* _Instructions to follow_
Without the pictures, can you quote each line below exactly?

--- Task inputs Enclosed Below ---

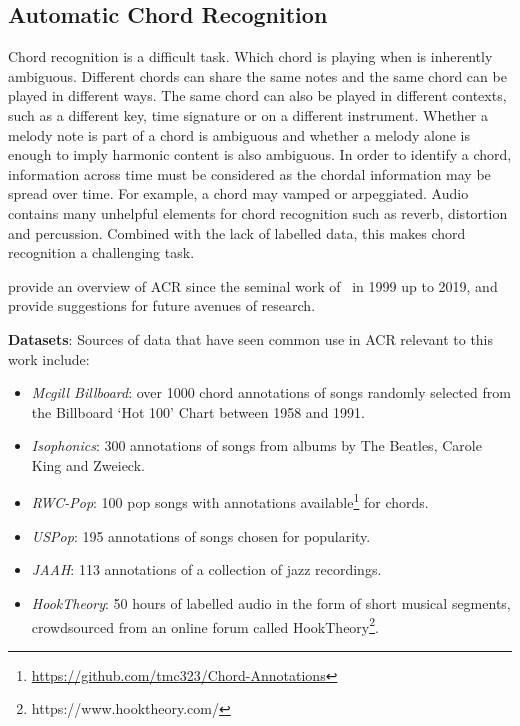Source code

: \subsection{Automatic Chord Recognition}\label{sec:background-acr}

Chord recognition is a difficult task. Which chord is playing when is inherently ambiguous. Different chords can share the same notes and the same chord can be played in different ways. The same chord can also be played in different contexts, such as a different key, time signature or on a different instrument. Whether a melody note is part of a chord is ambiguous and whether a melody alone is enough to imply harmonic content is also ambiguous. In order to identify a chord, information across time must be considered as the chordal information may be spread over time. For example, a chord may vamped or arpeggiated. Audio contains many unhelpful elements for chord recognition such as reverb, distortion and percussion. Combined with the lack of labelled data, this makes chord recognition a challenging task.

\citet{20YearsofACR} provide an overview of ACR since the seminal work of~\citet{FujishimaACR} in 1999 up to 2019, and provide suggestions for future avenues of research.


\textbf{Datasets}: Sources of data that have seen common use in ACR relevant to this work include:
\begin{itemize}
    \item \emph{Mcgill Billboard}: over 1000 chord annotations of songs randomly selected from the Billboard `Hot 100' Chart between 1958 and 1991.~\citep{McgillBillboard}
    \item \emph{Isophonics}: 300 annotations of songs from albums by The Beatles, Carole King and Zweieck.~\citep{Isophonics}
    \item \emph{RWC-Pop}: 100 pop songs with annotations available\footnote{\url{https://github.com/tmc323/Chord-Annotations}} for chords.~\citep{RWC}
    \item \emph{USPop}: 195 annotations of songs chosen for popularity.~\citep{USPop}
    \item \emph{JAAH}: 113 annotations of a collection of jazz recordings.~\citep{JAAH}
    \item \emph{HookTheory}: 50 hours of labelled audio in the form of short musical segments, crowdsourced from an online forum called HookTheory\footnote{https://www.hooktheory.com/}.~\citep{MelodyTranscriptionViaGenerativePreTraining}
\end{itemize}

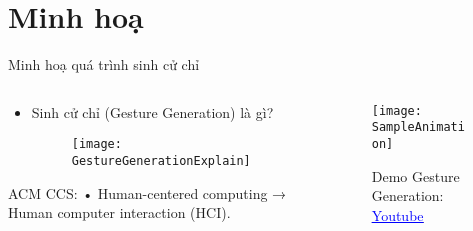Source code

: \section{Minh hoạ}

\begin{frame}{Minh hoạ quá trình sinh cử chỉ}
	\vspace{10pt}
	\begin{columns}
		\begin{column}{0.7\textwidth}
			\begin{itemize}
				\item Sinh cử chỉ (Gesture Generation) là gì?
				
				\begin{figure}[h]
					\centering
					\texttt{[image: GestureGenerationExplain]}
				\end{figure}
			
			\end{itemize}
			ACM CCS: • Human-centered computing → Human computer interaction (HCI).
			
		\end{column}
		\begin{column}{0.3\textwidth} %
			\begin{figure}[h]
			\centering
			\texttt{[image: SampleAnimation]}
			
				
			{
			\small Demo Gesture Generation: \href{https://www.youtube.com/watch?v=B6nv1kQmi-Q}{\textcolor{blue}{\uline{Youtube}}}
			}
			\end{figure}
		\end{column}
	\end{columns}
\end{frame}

--- End of Enclosed Task inputs ---

* _Answer section_
Source code

: \subsection{Automatic Chord Recognition}\label{sec:background-acr}

Chord recognition is a difficult task. Which chord is playing when is inherently ambiguous. Different chords can share the same notes and the same chord can be played in different ways. The same chord can also be played in different contexts, such as a different key, time signature or on a different instrument. Whether a melody note is part of a chord is ambiguous and whether a melody alone is enough to imply harmonic content is also ambiguous. In order to identify a chord, information across time must be considered as the chordal information may be spread over time. For example, a chord may vamped or arpeggiated. Audio contains many unhelpful elements for chord recognition such as reverb, distortion and percussion. Combined with the lack of labelled data, this makes chord recognition a challenging task.

\citet{20YearsofACR} provide an overview of ACR since the seminal work of~\citet{FujishimaACR} in 1999 up to 2019, and provide suggestions for future avenues of research.


\textbf{Datasets}: Sources of data that have seen common use in ACR relevant to this work include:
\begin{itemize}
    \item \emph{Mcgill Billboard}: over 1000 chord annotations of songs randomly selected from the Billboard `Hot 100' Chart between 1958 and 1991.~\citep{McgillBillboard}
    \item \emph{Isophonics}: 300 annotations of songs from albums by The Beatles, Carole King and Zweieck.~\citep{Isophonics}
    \item \emph{RWC-Pop}: 100 pop songs with annotations available\footnote{\url{https://github.com/tmc323/Chord-Annotations}} for chords.~\citep{RWC}
    \item \emph{USPop}: 195 annotations of songs chosen for popularity.~\citep{USPop}
    \item \emph{JAAH}: 113 annotations of a collection of jazz recordings.~\citep{JAAH}
    \item \emph{HookTheory}: 50 hours of labelled audio in the form of short musical segments, crowdsourced from an online forum called HookTheory\footnote{https://www.hooktheory.com/}.~\citep{MelodyTranscriptionViaGenerativePreTraining}
\end{itemize}

Source code

: \section{Minh hoạ}

\begin{frame}{Minh hoạ quá trình sinh cử chỉ}
	\vspace{10pt}
	\begin{columns}
		\begin{column}{0.7\textwidth}
			\begin{itemize}
				\item Sinh cử chỉ (Gesture Generation) là gì?
				
				\begin{figure}[h]
					\centering
					\texttt{[image: GestureGenerationExplain]}
				\end{figure}
			
			\end{itemize}
			ACM CCS: • Human-centered computing → Human computer interaction (HCI).
			
		\end{column}
		\begin{column}{0.3\textwidth} %
			\begin{figure}[h]
			\centering
			\texttt{[image: SampleAnimation]}
			
				
			{
			\small Demo Gesture Generation: \href{https://www.youtube.com/watch?v=B6nv1kQmi-Q}{\textcolor{blue}{\uline{Youtube}}}
			}
			\end{figure}
		\end{column}
	\end{columns}
\end{frame}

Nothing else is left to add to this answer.